Si yo puedo ¿Por qué tú no?
Disclaimer:
Ni los personajes de la serie Wakfu ni el universo del krosmoz me pertenecen, son todos de la auditoria de Ankama, gran empresa francesa. Yo tan solo los utilizo para crear esta historia sin ánimo de lucro.
Comentario:
Gasp 1808: Me alegra saber que sigues siendo un fiel lector de este fic, mi kokoro da un saltito cada vez que veo otro review aquí. Y te agradezco el que te hayas molestado en poner tus caps favoritos, aún lo estoy preparando, pero espero publicarlo pronto.
Palabras: 3927
Capítulo IX: La cena
¿Qué hay que perdonar? ¿Tu coraje? ¿Tu valentía? ¿Tus sentimientos puros e irrompibles hacia tu familia? He de decirte, hija mía, que eso son virtudes que se condecoran, no pecados que se perdonan.
"La Gran Dragona" en Volviendo del olvido
Valentina Amore
El sol tras ocultarse dio paso a la flamante luna, que, como cada noche, estaba dispuesta a brindar luz y belleza en el Reino Sadida, pintando el paisaje en tonos plateados e impulsando a las bellas flores nocturnas a abrirse y dejar ver sus pétalos de cristal.
Ese paisaje se podía ver des de los ventanales del salón real, siempre abiertos para que todos los ocupantes de la sala pudieran disfrutar durante la velada de las vistas que daban al mar y al bosque, una fusión pintoresca de la que los sadida habían admitido no tener queja alguna.

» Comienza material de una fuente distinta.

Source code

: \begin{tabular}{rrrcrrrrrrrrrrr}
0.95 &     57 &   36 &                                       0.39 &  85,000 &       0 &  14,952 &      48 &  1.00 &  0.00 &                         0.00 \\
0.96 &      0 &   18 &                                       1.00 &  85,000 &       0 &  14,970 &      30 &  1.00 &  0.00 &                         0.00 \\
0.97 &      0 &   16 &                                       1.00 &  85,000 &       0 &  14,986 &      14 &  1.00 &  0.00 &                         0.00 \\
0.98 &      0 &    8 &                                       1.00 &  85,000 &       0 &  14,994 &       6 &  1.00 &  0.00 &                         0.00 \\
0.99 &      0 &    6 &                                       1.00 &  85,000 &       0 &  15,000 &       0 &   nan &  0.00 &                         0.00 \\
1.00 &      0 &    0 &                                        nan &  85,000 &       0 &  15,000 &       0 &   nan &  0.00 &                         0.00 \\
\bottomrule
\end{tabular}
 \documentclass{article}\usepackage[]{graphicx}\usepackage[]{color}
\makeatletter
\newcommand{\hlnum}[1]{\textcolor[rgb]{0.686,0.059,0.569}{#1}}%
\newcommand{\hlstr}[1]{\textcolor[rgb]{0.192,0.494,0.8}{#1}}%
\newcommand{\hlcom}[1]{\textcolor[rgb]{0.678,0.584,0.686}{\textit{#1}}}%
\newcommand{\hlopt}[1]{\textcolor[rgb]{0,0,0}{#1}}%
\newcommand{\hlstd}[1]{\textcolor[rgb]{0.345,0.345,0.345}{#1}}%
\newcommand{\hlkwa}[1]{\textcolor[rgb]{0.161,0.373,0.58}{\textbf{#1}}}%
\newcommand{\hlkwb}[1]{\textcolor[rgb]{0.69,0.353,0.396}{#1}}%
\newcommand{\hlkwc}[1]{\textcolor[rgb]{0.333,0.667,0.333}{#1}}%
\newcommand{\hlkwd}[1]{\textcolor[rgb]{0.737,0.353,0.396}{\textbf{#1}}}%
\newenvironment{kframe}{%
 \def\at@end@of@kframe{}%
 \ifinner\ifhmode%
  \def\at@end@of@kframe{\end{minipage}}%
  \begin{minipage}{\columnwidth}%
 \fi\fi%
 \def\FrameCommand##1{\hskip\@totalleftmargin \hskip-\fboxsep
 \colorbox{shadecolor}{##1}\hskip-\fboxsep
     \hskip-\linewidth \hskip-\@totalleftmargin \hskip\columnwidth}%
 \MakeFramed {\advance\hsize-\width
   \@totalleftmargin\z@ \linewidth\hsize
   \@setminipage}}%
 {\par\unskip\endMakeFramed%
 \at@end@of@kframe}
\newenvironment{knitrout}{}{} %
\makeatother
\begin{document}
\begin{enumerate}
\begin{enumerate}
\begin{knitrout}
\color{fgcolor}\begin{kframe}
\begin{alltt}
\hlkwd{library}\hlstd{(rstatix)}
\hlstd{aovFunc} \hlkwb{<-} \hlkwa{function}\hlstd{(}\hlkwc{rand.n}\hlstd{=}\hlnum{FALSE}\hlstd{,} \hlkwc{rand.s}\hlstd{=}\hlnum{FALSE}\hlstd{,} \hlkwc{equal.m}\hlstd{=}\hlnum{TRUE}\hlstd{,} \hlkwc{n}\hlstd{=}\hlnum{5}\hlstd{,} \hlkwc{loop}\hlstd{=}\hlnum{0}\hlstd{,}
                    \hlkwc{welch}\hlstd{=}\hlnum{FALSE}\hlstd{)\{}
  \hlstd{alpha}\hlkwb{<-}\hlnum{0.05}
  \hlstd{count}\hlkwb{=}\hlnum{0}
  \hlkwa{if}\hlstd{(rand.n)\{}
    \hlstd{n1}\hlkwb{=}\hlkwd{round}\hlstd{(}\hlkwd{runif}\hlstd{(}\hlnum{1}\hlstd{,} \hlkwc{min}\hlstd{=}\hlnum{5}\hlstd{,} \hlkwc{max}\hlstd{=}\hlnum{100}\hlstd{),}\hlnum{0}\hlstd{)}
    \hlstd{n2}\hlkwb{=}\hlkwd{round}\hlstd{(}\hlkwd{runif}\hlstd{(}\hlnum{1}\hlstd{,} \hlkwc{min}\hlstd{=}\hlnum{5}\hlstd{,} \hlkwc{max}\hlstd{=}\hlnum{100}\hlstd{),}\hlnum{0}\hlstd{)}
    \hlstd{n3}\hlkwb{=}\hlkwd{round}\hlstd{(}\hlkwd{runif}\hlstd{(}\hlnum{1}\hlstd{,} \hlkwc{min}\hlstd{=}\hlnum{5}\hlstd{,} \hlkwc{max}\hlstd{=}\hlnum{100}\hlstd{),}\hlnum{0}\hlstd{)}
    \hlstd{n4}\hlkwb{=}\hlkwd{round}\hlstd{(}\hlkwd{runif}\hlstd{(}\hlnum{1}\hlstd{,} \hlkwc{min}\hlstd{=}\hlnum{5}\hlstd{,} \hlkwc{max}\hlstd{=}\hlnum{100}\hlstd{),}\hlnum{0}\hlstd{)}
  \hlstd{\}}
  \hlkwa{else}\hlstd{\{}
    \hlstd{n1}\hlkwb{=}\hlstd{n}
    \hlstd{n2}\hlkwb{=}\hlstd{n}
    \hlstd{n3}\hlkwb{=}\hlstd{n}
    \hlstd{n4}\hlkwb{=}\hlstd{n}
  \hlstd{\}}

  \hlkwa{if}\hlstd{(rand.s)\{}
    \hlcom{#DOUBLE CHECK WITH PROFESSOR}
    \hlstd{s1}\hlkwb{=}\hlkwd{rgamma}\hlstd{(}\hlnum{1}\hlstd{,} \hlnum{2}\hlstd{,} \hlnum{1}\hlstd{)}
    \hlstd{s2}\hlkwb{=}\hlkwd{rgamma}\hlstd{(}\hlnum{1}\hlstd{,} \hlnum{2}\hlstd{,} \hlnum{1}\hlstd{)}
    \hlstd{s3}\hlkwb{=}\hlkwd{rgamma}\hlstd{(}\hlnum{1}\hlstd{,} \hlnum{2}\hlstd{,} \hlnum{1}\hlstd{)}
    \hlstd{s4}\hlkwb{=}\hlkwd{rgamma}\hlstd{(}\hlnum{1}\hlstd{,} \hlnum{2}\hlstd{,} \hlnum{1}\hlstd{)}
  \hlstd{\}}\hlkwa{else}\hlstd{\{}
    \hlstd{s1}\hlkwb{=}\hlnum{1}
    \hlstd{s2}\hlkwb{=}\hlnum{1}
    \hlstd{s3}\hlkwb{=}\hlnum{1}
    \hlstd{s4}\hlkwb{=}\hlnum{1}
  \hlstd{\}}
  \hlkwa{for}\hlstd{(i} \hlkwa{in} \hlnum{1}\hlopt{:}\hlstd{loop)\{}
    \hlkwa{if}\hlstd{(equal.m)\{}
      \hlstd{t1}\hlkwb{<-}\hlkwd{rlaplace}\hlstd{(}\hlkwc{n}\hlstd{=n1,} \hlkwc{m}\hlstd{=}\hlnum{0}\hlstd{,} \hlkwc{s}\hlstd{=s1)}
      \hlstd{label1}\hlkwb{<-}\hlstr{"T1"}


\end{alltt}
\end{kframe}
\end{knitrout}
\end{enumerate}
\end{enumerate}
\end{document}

Sentados en las rígidas sillas, estaban situados los componentes de la familia Percedal, cuyos hijos permanecían entretenidos hablando y de vez en cuando jugando con sus cubiertos imitando peleas de espadas, uno de los pocos entretenimientos que podían tener el aquel lugar.
—Niños, ya basta—Regañó su padre al tiempo que les quitaba los tenedores que sostenían—, empezad a comportaros.
La mueca de disgusto no se hizo tardar en los rostros infantiles.
—Vamos papá—Dijo el pequeño yopuka de cabello anaranjado mientras se cruzaba de brazos sobre su camiseta negra—. Solo estábamos jugando.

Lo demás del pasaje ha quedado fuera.